[Stored data entries]
§ §
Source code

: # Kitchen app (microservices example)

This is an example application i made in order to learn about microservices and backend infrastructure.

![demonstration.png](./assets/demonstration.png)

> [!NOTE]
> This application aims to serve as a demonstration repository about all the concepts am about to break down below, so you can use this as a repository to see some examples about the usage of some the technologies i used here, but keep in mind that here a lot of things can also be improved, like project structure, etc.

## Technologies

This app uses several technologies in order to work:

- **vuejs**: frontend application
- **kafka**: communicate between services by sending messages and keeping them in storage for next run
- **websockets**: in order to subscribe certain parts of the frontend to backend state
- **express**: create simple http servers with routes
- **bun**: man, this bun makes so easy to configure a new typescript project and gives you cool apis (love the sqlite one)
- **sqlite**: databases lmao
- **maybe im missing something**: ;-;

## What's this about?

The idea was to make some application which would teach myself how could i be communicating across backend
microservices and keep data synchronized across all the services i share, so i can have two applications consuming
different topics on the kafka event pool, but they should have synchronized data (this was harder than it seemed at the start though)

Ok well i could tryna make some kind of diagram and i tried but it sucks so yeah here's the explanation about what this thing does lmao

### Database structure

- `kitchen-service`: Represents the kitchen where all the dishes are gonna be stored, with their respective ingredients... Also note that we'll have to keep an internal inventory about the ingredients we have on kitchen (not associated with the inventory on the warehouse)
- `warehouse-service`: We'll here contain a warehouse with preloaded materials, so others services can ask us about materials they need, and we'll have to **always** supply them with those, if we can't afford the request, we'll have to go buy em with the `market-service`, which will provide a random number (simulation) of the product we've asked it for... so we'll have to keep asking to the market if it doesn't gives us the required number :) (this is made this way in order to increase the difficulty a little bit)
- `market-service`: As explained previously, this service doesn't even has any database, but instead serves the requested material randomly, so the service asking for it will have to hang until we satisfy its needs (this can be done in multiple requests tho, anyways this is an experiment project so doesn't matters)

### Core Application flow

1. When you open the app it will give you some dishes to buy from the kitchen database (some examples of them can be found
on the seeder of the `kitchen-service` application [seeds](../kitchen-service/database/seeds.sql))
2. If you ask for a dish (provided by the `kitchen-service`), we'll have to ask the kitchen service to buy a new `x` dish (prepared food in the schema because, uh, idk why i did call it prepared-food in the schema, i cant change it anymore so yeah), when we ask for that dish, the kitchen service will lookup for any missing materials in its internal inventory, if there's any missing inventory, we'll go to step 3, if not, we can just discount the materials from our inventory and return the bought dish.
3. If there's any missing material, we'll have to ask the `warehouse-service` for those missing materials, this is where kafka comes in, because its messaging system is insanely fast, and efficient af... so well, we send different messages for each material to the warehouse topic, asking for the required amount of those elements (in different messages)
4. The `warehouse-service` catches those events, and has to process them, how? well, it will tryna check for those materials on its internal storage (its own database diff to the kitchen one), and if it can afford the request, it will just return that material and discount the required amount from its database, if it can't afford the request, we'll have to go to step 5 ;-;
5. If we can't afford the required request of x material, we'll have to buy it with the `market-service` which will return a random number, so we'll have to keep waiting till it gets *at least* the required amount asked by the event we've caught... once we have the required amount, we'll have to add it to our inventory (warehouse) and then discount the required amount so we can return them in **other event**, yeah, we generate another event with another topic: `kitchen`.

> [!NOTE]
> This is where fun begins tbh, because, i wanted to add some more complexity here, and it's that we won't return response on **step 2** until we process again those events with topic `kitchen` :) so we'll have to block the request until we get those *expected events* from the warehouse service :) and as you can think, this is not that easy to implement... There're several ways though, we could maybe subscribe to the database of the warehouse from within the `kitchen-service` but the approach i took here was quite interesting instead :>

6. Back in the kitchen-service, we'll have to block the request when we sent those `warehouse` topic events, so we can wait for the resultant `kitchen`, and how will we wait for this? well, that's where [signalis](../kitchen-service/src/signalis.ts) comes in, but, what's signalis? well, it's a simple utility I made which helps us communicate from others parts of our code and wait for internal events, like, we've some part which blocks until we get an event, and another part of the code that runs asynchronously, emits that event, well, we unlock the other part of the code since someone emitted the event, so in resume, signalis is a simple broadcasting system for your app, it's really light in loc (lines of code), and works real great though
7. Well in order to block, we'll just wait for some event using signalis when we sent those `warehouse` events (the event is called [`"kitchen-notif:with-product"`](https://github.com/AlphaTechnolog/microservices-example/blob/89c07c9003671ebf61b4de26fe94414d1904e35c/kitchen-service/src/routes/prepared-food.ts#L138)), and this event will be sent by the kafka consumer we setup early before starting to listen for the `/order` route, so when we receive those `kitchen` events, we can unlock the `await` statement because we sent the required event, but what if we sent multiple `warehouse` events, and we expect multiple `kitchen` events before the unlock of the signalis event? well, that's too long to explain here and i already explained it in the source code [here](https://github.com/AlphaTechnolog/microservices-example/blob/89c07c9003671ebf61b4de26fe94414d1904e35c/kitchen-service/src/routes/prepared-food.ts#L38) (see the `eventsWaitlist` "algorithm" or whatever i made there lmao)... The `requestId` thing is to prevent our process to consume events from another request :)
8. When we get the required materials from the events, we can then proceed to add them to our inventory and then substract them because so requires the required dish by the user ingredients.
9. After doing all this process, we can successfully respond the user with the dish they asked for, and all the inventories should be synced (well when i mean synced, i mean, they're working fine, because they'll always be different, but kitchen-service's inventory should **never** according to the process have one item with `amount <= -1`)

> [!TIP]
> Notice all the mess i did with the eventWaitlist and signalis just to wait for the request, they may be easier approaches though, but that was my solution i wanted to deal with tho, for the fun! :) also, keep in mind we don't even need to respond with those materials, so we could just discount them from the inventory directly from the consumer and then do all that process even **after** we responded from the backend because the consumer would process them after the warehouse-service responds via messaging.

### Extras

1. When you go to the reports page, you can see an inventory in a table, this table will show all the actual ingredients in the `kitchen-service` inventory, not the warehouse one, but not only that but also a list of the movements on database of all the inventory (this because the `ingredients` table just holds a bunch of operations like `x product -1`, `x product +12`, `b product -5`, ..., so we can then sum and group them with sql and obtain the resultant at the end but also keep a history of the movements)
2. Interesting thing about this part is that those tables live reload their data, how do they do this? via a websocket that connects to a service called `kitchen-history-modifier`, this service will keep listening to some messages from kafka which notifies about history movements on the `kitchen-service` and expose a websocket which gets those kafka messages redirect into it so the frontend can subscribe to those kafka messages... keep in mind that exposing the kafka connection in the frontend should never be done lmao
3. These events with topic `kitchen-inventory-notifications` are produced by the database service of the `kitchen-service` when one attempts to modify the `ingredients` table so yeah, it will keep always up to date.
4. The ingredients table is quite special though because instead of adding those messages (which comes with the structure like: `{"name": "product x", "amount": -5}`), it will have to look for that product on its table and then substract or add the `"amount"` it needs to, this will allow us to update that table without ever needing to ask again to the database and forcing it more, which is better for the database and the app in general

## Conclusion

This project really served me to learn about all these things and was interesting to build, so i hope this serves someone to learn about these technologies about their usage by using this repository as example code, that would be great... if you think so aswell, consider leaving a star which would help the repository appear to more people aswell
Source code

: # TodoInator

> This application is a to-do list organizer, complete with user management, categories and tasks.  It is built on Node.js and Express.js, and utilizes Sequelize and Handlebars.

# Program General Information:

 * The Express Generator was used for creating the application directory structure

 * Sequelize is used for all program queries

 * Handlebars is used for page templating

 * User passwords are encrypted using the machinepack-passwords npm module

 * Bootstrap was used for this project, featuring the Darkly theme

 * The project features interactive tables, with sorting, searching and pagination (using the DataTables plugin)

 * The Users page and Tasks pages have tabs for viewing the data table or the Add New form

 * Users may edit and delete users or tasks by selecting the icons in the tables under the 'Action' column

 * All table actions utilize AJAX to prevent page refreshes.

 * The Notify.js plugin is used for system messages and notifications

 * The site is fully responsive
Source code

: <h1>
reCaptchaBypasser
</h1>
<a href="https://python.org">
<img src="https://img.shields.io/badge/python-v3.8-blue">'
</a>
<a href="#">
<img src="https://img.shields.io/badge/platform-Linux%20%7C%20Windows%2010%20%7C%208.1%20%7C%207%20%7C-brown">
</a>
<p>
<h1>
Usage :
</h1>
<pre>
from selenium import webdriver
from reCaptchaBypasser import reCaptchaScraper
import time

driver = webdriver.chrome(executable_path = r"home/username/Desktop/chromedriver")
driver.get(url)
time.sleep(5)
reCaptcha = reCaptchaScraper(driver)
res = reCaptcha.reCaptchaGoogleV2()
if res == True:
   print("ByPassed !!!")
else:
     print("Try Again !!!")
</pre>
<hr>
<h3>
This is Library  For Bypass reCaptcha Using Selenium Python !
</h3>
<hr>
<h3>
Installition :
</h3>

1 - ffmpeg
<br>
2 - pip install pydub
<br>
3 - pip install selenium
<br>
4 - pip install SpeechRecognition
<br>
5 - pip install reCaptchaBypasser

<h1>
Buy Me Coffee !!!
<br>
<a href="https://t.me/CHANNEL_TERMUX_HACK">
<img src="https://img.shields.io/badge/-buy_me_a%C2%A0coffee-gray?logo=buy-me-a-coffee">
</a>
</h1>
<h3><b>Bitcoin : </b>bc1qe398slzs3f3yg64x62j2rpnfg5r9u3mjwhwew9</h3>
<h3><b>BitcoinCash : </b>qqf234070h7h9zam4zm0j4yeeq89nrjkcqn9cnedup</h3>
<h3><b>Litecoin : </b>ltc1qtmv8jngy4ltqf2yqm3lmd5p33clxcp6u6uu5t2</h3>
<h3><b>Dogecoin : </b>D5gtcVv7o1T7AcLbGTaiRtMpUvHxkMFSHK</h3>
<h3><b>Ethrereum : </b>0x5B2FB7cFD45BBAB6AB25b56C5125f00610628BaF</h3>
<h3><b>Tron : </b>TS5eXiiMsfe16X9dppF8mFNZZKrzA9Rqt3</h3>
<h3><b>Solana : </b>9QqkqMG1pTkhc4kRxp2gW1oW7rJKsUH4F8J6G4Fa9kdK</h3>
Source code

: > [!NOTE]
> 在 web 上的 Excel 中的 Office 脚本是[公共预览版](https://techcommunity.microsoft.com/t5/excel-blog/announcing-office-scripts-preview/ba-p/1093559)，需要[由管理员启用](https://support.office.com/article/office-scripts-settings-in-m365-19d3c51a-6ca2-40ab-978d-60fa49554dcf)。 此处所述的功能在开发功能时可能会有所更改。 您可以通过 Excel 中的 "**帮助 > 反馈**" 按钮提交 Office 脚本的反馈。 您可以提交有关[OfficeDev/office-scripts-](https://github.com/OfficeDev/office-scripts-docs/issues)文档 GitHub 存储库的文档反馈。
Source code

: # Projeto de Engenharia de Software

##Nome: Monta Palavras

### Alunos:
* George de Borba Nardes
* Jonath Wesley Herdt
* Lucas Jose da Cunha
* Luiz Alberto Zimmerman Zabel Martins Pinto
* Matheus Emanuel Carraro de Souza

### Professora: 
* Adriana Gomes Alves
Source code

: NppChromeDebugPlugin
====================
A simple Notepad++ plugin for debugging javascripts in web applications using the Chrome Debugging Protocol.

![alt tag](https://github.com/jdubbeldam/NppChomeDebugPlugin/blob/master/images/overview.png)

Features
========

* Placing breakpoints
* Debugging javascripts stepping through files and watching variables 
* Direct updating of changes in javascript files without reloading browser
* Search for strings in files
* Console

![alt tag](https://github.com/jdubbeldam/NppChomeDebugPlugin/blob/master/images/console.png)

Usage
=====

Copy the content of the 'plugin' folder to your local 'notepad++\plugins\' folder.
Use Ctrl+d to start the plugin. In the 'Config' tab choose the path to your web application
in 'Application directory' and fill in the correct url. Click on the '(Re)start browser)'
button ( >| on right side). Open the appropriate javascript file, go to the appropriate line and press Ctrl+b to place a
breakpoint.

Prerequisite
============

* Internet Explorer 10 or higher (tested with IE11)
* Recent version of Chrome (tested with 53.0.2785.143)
§ §
**What is being asked**.
Beginning with the very first line of the records above, please retype each line through the one that has "on the warehouse)", and add nothing.

**Written solution**.
Source code

: # Kitchen app (microservices example)

This is an example application i made in order to learn about microservices and backend infrastructure.

![demonstration.png](./assets/demonstration.png)

> [!NOTE]
> This application aims to serve as a demonstration repository about all the concepts am about to break down below, so you can use this as a repository to see some examples about the usage of some the technologies i used here, but keep in mind that here a lot of things can also be improved, like project structure, etc.

## Technologies

This app uses several technologies in order to work:

- **vuejs**: frontend application
- **kafka**: communicate between services by sending messages and keeping them in storage for next run
- **websockets**: in order to subscribe certain parts of the frontend to backend state
- **express**: create simple http servers with routes
- **bun**: man, this bun makes so easy to configure a new typescript project and gives you cool apis (love the sqlite one)
- **sqlite**: databases lmao
- **maybe im missing something**: ;-;

## What's this about?

The idea was to make some application which would teach myself how could i be communicating across backend
microservices and keep data synchronized across all the services i share, so i can have two applications consuming
different topics on the kafka event pool, but they should have synchronized data (this was harder than it seemed at the start though)

Ok well i could tryna make some kind of diagram and i tried but it sucks so yeah here's the explanation about what this thing does lmao

### Database structure

- `kitchen-service`: Represents the kitchen where all the dishes are gonna be stored, with their respective ingredients... Also note that we'll have to keep an internal inventory about the ingredients we have on kitchen (not associated with the inventory on the warehouse)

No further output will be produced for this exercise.